In 2015, Walmart said that it would no longer sell high-powered rifles in its US stores, although it attributed that decision to lower demand.

Now, the company said it was taking its obligation to be a "responsible seller of firearms more seriously and go beyond federal law by requiring customers to pass a background check before purchasing any firearm."

Other gun sellers, however, have said they do not plan to change their policies, including Hyatt Gun Shop, one of the nation's largest independently owned gun stores, which has been in business since 1959.

Buds Gun Shop issued a statement on Facebook saying that policies "should be based on principal [sic], and principals [sic] should not be changed as often as public opinion changes." The owners of Buds Gun Shop also said that, if they "believed guns were the actual cause of these school, church, concert or movie theater shootings, we would have stopped selling them long ago ... and we would NOT have started back up."

Don Stewart, a gun shop owner in Oregon, told BuzzFeed News in an email that he "will continue to work towards changes that actually makes a difference."
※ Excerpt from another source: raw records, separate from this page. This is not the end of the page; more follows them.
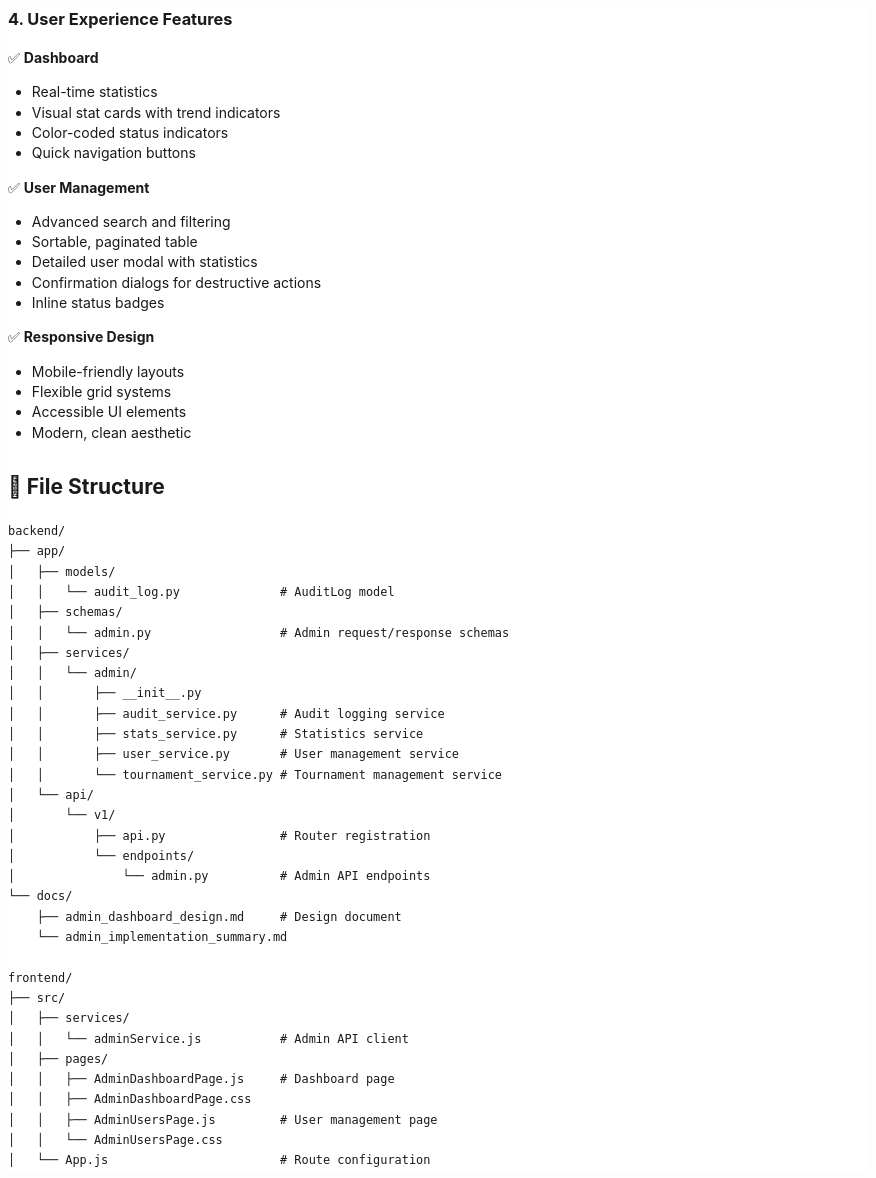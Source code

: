 ### 4. User Experience Features

✅ **Dashboard**
- Real-time statistics
- Visual stat cards with trend indicators
- Color-coded status indicators
- Quick navigation buttons

✅ **User Management**
- Advanced search and filtering
- Sortable, paginated table
- Detailed user modal with statistics
- Confirmation dialogs for destructive actions
- Inline status badges

✅ **Responsive Design**
- Mobile-friendly layouts
- Flexible grid systems
- Accessible UI elements
- Modern, clean aesthetic

## 📁 File Structure

```
backend/
├── app/
│   ├── models/
│   │   └── audit_log.py              # AuditLog model
│   ├── schemas/
│   │   └── admin.py                  # Admin request/response schemas
│   ├── services/
│   │   └── admin/
│   │       ├── __init__.py
│   │       ├── audit_service.py      # Audit logging service
│   │       ├── stats_service.py      # Statistics service
│   │       ├── user_service.py       # User management service
│   │       └── tournament_service.py # Tournament management service
│   └── api/
│       └── v1/
│           ├── api.py                # Router registration
│           └── endpoints/
│               └── admin.py          # Admin API endpoints
└── docs/
    ├── admin_dashboard_design.md     # Design document
    └── admin_implementation_summary.md

frontend/
├── src/
│   ├── services/
│   │   └── adminService.js           # Admin API client
│   ├── pages/
│   │   ├── AdminDashboardPage.js     # Dashboard page
│   │   ├── AdminDashboardPage.css
│   │   ├── AdminUsersPage.js         # User management page
│   │   └── AdminUsersPage.css
│   └── App.js                        # Route configuration
```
He detailed steps that would help keep society safer, such as identifying and aiding people with mental illness and more severe punishment for anyone who uses a firearm to commit a crime.

Dick's also tweeted a list of suggested gun reforms, including banning assault-style firearms and raising the age of gun ownership to 21.

At the same time, we implore our elected officials to enact common sense gun reform and pass the following regulati… https://t.co/1QDfiT19YK

Fred Guttenberg, the father of a student who died in the Parkland shooting, said Wednesday on CNN that he was "so proud and happy to hear" of Dick's decision.

"I will be going to Dick’s Sporting Goods today to buy something," he said. "They are taking a voluntary step to make our kids safer, to make all of us safer in any public facility, and I couldn't be happier."

L.L. Bean, REI, and Vista Outdoor did not immediately respond to a request for comment.